Eskiden kitap sayfalarını birbirine tutturmak için matbaacıların kullandığı ipliğe şiraze denir, kitaplarda insanları birbirine yakınlaştırmak için kitabın şiraze gibi olduğunu söylemişti. Çok farklı ülkelerden, farklı kültürlerden yazan birçok yazarın kitaplarını alıp okuyoruz. Hiç gitmediğimiz ülkelerin insanların hayat öykülerini okuyoruz. Tanıma şansımızın bile olmadığı bu ülke insanlarıyla aramızda bir duygusal yakınlık oluşuyor. Bizi birbirimize bağlıyor. Empati oluşturduğumuzda onlarla birlikte hüzünleniyor ya da seviniyoruz. Kitap sınırlar tanımadan bize aynı duyguları yaşatıyor. Tıpkı kitap sayfalarını birbirine bağlayan şiraze gibi, kitaplarda sınır ve kültür farklılıkları ayrımı yapmadan insanları birbirine yakınlaştırıyor. Bazen de bütünleştiriyor.

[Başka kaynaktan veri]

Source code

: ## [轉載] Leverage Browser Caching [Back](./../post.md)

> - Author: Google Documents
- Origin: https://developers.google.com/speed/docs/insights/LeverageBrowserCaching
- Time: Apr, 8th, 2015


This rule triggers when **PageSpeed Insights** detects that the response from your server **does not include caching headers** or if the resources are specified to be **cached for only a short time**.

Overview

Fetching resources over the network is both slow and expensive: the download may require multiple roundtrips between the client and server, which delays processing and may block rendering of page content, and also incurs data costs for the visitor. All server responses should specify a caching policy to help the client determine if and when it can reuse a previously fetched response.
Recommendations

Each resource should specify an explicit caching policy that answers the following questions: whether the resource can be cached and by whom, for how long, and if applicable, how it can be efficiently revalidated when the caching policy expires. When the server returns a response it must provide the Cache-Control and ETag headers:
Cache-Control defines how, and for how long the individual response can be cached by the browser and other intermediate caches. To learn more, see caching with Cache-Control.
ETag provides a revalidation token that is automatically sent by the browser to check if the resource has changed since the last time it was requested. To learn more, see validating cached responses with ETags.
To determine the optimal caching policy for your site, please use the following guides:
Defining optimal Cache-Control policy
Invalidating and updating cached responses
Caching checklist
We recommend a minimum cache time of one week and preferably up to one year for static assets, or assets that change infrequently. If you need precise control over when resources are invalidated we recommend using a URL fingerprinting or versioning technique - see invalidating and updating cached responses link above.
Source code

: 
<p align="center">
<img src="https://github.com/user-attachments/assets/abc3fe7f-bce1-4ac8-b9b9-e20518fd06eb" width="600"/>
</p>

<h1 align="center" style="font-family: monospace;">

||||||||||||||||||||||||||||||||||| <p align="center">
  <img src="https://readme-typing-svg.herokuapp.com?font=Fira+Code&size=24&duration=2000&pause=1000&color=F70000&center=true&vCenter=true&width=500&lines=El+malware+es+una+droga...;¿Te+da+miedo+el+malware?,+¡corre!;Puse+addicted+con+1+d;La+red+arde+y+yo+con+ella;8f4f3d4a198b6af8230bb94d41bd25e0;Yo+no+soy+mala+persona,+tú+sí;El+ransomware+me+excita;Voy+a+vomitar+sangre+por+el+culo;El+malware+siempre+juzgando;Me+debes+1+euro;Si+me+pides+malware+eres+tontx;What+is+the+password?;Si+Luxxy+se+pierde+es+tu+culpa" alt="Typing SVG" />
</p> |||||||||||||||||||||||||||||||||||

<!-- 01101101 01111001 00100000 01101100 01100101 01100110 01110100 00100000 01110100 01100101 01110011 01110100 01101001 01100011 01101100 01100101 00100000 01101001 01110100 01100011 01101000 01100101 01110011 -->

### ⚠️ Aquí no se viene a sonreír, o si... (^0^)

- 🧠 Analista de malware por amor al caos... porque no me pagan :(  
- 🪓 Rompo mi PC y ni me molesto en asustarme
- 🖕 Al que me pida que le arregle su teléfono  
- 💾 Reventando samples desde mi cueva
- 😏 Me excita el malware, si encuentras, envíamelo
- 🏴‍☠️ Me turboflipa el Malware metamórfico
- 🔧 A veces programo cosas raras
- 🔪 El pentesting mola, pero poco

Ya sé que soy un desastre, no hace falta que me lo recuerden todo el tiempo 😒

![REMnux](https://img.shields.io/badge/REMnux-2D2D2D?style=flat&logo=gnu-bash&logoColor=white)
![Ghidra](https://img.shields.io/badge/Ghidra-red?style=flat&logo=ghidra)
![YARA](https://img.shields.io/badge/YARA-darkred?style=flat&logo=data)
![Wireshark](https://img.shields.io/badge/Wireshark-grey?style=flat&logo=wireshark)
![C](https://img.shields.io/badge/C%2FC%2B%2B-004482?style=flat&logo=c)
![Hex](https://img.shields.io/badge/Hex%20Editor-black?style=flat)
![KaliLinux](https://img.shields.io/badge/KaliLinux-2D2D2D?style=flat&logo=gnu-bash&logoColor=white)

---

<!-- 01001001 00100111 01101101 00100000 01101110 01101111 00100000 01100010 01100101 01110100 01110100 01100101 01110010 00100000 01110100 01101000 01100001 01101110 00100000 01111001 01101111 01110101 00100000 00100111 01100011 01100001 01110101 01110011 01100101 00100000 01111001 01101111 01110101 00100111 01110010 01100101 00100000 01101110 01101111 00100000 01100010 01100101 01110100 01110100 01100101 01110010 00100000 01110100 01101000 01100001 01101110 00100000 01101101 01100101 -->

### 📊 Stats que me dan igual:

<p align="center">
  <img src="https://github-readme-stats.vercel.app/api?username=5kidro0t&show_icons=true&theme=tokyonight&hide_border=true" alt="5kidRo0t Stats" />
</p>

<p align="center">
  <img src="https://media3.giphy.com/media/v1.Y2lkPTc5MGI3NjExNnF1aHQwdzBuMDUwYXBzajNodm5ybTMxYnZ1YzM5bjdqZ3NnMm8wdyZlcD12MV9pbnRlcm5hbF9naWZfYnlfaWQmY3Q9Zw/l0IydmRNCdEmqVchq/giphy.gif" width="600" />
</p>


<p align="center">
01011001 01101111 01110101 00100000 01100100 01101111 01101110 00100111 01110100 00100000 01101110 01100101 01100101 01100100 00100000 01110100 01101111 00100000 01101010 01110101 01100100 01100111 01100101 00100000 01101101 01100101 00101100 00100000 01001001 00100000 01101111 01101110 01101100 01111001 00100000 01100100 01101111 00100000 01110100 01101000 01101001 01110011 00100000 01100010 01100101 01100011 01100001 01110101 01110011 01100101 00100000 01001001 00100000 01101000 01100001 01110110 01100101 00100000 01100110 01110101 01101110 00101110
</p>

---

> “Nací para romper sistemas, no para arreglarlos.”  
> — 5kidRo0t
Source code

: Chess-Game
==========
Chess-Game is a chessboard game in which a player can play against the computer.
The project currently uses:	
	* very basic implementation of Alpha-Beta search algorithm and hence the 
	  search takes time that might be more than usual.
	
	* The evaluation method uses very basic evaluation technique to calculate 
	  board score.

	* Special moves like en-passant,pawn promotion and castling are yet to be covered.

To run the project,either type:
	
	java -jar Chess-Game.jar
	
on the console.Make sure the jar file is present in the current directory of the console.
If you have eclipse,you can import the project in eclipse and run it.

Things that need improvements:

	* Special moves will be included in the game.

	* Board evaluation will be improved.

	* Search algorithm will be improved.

Bu açılardan bakıldığında böylesi kitap fuarları ve kültürel etkinlikler ortak duygular yaratıyor. Hele ki globalleşmenin getirdiği iletişim ve ulaşım çağında dünyanın ne kadar küçük olduğunu bize gösteriyor. Bu yüzden kitaplar sadece insanları değil kültürleri de birbirine yakınlaştırarak ortak değerler yaratan en iyi araçtır.